Heart surgery’s benefits questioned
$100M study: Stents, bypass are no more effective than drugs for clogged arteries
A $100 million federally funded study finds no significant differences in health outcomes when comparing invasive procedures with the use of medication for clogged arteries.
Some of the most common invasive heart procedures in America are no better at preventing heart attacks and death in patients with stable heart disease than pills and lifestyle improvements alone, according to a massive federally funded study designed to resolve a long-standing controversy in cardiology.
Researchers found that invasive procedures to unclog blocked arteries — in most cases, the insertion of a stent, a tiny mesh tube that props open a blood vessel after artery-clearing angioplasty — were measurably better than pills at reducing patients’ chest pain during exercise. But the study, called ISCHEMIA, found no difference in a constellation of major heart-disease outcomes, including cardiac death, heart attacks, heart-related hospitalizations and resuscitation after cardiac arrest.
Overall, the keenly anticipated ISCHEMIA study results suggest that invasive procedures, stents and bypass surgery, should be used more sparingly in patients with stable heart disease and the decision to use them should be less rushed, experts said.
The $100 million trial, presented Saturday at the annual meeting of the American Heart Association ahead of publication in a peer-reviewed journal, is the latest entry into a long and contentious argument over how to treat artery blockages, one that has pitted powerful factions of American heart specialists against each other. It echoes a similar study 12 years ago that was heavily disputed by interventional cardiologists, the doctors performing the invasive procedures.
“This is a milestone study that people will talk about and write about for years to come,” said Elliott Antman, a cardiologist at Brigham and Women’s Hospital who was not involved in the study and praised it for the wealth of information gathered and the rigor and sophistication of the analyses.
The ability to implant stents using a catheter inserted through blood vessels in the arm or groin has transformed cardiology over the past three decades. Stents have been clearly demonstrated to save lives in people who are suffering from a heart attack.
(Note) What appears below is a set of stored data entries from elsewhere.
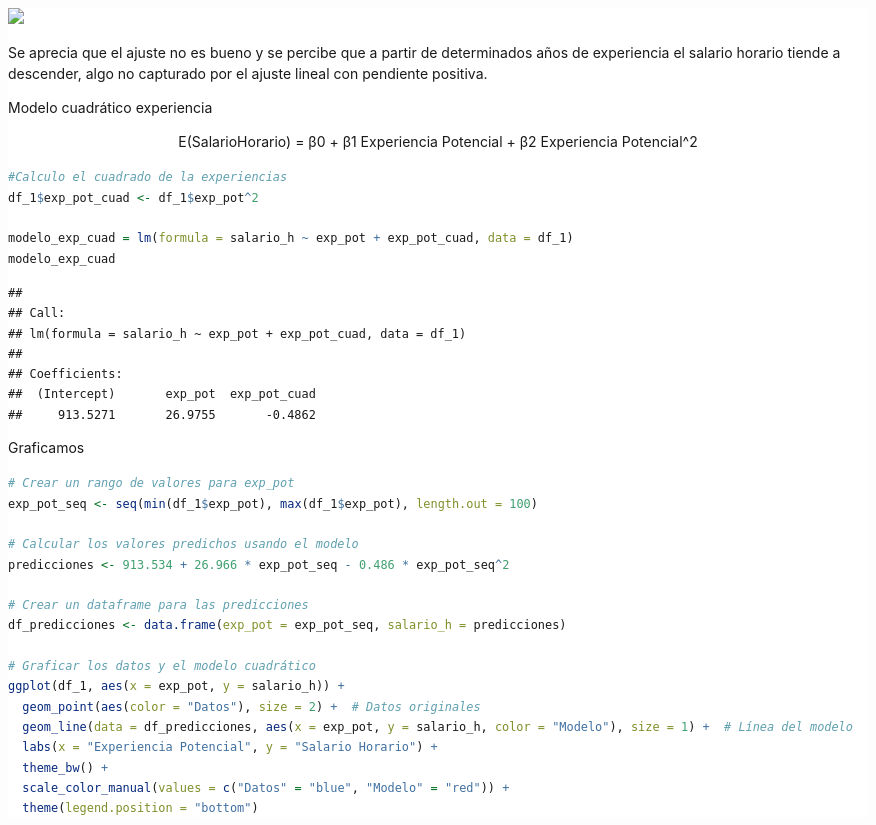 ![](Linear-Regressions-with-R_files/figure-gfm/unnamed-chunk-9-1.png)

Se aprecia que el ajuste no es bueno y se percibe que a partir de
determinados años de experiencia el salario horario tiende a descender,
algo no capturado por el ajuste lineal con pendiente positiva.

Modelo cuadrático experiencia

$$
  \text{E(SalarioHorario) = β0 + β1 Experiencia Potencial + β2 Experiencia Potencial^2} 
$$

``` r
#Calculo el cuadrado de la experiencias
df_1$exp_pot_cuad <- df_1$exp_pot^2

modelo_exp_cuad = lm(formula = salario_h ~ exp_pot + exp_pot_cuad, data = df_1)
modelo_exp_cuad
```

    ## 
    ## Call:
    ## lm(formula = salario_h ~ exp_pot + exp_pot_cuad, data = df_1)
    ## 
    ## Coefficients:
    ##  (Intercept)       exp_pot  exp_pot_cuad  
    ##     913.5271       26.9755       -0.4862

Graficamos

``` r
# Crear un rango de valores para exp_pot
exp_pot_seq <- seq(min(df_1$exp_pot), max(df_1$exp_pot), length.out = 100)

# Calcular los valores predichos usando el modelo
predicciones <- 913.534 + 26.966 * exp_pot_seq - 0.486 * exp_pot_seq^2

# Crear un dataframe para las predicciones
df_predicciones <- data.frame(exp_pot = exp_pot_seq, salario_h = predicciones)

# Graficar los datos y el modelo cuadrático
ggplot(df_1, aes(x = exp_pot, y = salario_h)) +
  geom_point(aes(color = "Datos"), size = 2) +  # Datos originales
  geom_line(data = df_predicciones, aes(x = exp_pot, y = salario_h, color = "Modelo"), size = 1) +  # Línea del modelo
  labs(x = "Experiencia Potencial", y = "Salario Horario") +
  theme_bw() +
  scale_color_manual(values = c("Datos" = "blue", "Modelo" = "red")) +
  theme(legend.position = "bottom")
```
But as heart medicines such as statins have improved, there has been active debate about whether stents and other invasive procedures are more effective for people who aren’t in the throes of a heart attack, but have stable heart disease — generally defined as having clogged arteries, sometimes accompanied by chest pain, or angina, when they exert themselves.
A major study more than a decade ago found stents didn’t work better than drugs, but it triggered criticism, and proper use of stents has become one of the most heated debates in medicine — in part because so much is at stake. Coronary heart disease affects 17.6 million Americans; companies that make stents are multibillion-dollar enterprises; the procedures are a major income stream to interventional cardiologists and hospitals; and many people who have stents credit their good health to the procedure.
The new study was designed to finally settle the question of whether stents are better for patients with stable heart disease — and it could change how tens of thousands of people are treated in hospitals, transform how cardiologists talk with patients about their options, and save hundreds of millions of dollars in health-care spending each year.
But the debate over the trial’s results began before it even finished. Critics compared a change to the trial’s design to moving the goal posts midway through and worried that it would make the results of the trial hard to interpret.
The leaders of the trial fired back that the change was part of the original trial design.
Now, the debate can begin about the evidence. More than 5,000 patients with moderate to severe stable heart disease from 320 sites in 37 countries were randomly assigned after a stress test indicated heart disease. Half received medical therapy and lifestyle counseling alone, and the other half received stents or bypass surgery plus medicine. Patients were followed, on average, for four years. There was no difference in the two groups’ experience of a composite of five diseaserelated events, including cardiac death, heart attack, hospitalizations for heart failure and unstable angina, and resuscitation after a cardiac event.
The new study, Antman said, will give patients and doctors a solid framework to discuss the benefits and risks. For example, an elderly patient with stable heart disease who isn’t very active but suffers some chest pain may decide on drug therapy. A younger patient who has more frequent chest pain that impedes active daily life could try medical therapy, and opt for a more invasive strategy if their lifestyle is still limited.
“We want patients to understand that it’s OK to pause and it’s not urgent that they have a procedure,” said David Maron, director of preventive cardiology at Stanford University, one of the study’s leaders. “It’s important for physicians to understand how symptomatic a patient is — and what is it worth to the patient to go ahead and have a procedure.”